[Assigned task] Among the entries, which lines carry the string "htmlToPdf"? Copy each of them.

::: Record excerpts

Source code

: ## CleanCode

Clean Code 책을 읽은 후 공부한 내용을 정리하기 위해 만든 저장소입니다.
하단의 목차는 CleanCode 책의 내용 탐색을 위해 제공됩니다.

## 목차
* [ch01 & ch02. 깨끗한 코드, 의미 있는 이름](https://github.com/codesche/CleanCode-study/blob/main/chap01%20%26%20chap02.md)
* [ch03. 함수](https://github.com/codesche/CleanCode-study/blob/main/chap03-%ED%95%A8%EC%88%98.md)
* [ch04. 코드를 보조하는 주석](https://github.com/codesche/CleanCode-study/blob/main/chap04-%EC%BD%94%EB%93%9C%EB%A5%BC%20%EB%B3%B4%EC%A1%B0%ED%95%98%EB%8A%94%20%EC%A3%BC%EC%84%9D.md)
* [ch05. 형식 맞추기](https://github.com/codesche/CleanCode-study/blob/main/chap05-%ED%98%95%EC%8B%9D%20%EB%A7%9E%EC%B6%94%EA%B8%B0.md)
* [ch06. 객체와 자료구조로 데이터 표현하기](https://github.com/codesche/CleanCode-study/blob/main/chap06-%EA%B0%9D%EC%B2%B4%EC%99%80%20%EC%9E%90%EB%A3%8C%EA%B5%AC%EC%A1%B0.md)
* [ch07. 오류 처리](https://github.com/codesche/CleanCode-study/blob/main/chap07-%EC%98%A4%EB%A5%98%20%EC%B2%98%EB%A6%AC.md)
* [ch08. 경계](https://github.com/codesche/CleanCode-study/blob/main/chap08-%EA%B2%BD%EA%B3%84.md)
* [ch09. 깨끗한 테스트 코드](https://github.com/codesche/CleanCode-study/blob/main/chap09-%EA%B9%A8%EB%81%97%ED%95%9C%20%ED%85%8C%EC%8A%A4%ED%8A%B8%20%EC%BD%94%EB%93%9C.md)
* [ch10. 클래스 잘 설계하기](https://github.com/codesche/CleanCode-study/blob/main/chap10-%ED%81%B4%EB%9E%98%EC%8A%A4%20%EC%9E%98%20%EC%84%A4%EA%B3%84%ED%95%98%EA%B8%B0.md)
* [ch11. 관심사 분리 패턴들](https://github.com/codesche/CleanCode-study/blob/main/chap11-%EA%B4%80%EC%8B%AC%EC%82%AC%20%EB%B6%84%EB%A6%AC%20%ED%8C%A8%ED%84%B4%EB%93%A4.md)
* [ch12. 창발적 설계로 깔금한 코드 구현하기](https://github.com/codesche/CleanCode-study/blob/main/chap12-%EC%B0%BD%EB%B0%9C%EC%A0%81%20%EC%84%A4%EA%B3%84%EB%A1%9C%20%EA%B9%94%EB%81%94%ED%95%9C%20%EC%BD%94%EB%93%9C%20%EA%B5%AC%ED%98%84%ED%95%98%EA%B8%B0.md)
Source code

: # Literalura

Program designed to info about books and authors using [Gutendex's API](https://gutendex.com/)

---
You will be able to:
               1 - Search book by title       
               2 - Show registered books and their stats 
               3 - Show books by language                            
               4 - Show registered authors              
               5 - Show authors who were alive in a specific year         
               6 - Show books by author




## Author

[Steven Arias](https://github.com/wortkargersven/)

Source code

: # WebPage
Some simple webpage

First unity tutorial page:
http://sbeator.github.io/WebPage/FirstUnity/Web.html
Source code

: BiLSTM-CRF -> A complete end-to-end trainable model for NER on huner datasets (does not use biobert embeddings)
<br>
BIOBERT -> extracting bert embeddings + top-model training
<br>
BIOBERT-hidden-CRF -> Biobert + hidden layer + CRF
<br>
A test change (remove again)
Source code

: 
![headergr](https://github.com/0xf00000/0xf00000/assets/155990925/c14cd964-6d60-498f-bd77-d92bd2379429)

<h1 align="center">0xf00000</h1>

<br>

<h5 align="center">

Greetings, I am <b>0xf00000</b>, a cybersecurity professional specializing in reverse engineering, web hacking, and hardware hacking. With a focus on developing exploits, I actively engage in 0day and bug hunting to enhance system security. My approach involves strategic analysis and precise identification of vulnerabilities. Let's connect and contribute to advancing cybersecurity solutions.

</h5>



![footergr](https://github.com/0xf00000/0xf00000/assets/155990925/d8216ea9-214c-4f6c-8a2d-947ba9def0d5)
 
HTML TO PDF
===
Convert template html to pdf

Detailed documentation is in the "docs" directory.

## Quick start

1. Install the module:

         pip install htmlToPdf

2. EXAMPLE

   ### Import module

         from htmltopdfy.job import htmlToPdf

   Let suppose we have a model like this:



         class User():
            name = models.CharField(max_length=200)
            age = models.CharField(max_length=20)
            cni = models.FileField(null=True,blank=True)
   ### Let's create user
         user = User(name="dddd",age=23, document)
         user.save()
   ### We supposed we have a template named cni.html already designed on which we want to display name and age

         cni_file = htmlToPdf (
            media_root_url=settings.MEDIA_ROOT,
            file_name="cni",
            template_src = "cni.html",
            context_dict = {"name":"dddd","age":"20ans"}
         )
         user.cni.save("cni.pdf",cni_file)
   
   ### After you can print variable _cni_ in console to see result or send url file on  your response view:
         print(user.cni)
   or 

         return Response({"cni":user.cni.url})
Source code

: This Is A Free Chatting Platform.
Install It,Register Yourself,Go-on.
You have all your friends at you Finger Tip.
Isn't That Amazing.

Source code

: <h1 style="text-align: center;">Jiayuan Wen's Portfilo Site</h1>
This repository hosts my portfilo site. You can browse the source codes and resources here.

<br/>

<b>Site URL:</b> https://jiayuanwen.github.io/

::::::

[Answer]
         pip install htmlToPdf
         from htmltopdfy.job import htmlToPdf
         cni_file = htmlToPdf (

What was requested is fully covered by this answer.